**Items listed in a dataset**:
- - - -
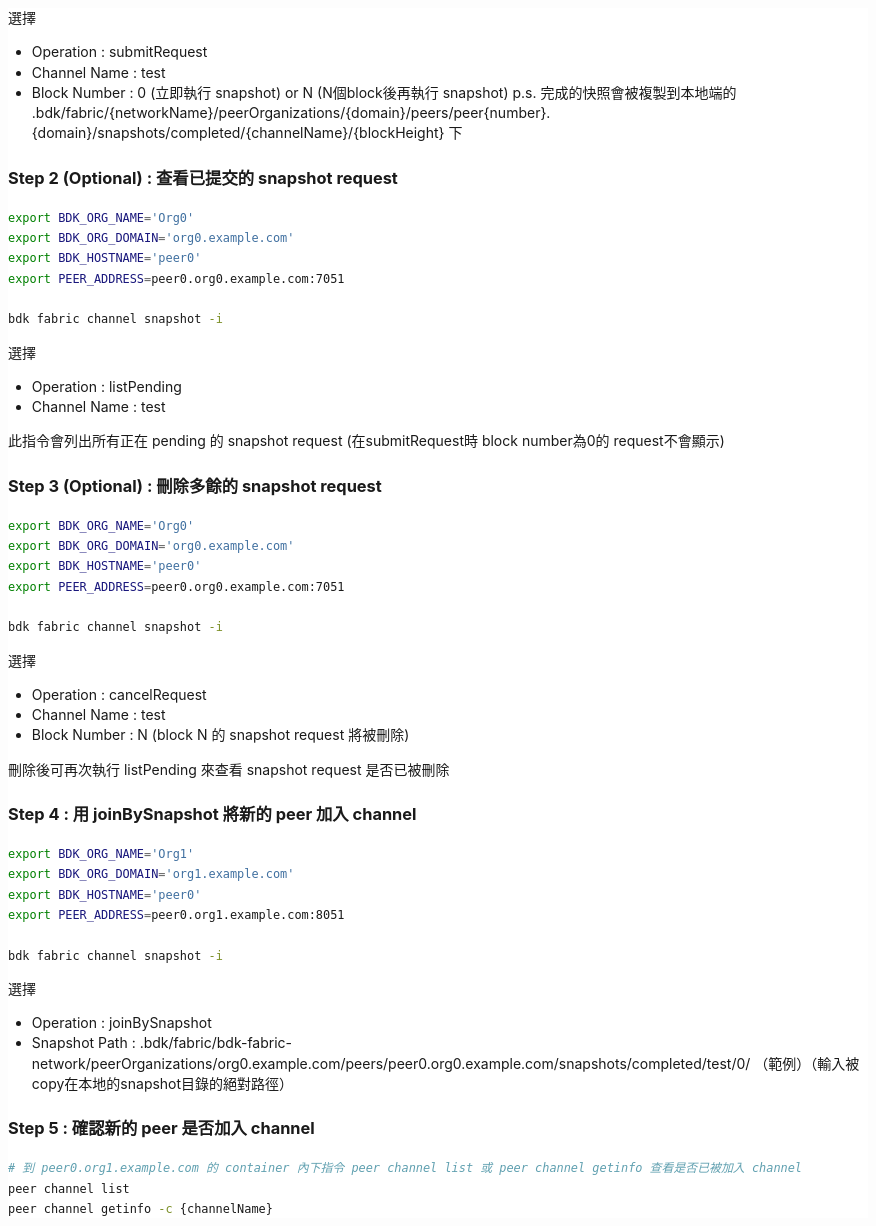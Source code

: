 選擇
- Operation : submitRequest
- Channel Name : test
- Block Number : 0 (立即執行 snapshot) or N (N個block後再執行 snapshot)
p.s. 完成的快照會被複製到本地端的 .bdk/fabric/{networkName}/peerOrganizations/{domain}/peers/peer{number}.{domain}/snapshots/completed/{channelName}/{blockHeight} 下

### Step 2 (Optional) : 查看已提交的 snapshot request
```bash
export BDK_ORG_NAME='Org0'
export BDK_ORG_DOMAIN='org0.example.com'
export BDK_HOSTNAME='peer0'
export PEER_ADDRESS=peer0.org0.example.com:7051

bdk fabric channel snapshot -i
```

選擇
- Operation : listPending
- Channel Name : test

此指令會列出所有正在 pending 的 snapshot request (在submitRequest時 block number為0的 request不會顯示)

### Step 3 (Optional) : 刪除多餘的 snapshot request

```bash
export BDK_ORG_NAME='Org0'
export BDK_ORG_DOMAIN='org0.example.com'
export BDK_HOSTNAME='peer0'
export PEER_ADDRESS=peer0.org0.example.com:7051

bdk fabric channel snapshot -i
```

選擇
- Operation : cancelRequest
- Channel Name : test
- Block Number : N (block N 的 snapshot request 將被刪除)

刪除後可再次執行 listPending 來查看 snapshot request 是否已被刪除

### Step 4 : 用 joinBySnapshot 將新的 peer 加入 channel

```bash
export BDK_ORG_NAME='Org1'
export BDK_ORG_DOMAIN='org1.example.com'
export BDK_HOSTNAME='peer0'
export PEER_ADDRESS=peer0.org1.example.com:8051

bdk fabric channel snapshot -i
```

選擇
- Operation : joinBySnapshot
- Snapshot Path : .bdk/fabric/bdk-fabric-network/peerOrganizations/org0.example.com/peers/peer0.org0.example.com/snapshots/completed/test/0/ （範例）（輸入被copy在本地的snapshot目錄的絕對路徑）

### Step 5 : 確認新的 peer 是否加入 channel

```bash
# 到 peer0.org1.example.com 的 container 內下指令 peer channel list 或 peer channel getinfo 查看是否已被加入 channel
peer channel list
peer channel getinfo -c {channelName}
```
- - - -
**TASK INSTRUCTIONS**: In the entries above, identify every line with the string "listPending".

**TASK OUTPUT**:
- Operation : listPending
刪除後可再次執行 listPending 來查看 snapshot request 是否已被刪除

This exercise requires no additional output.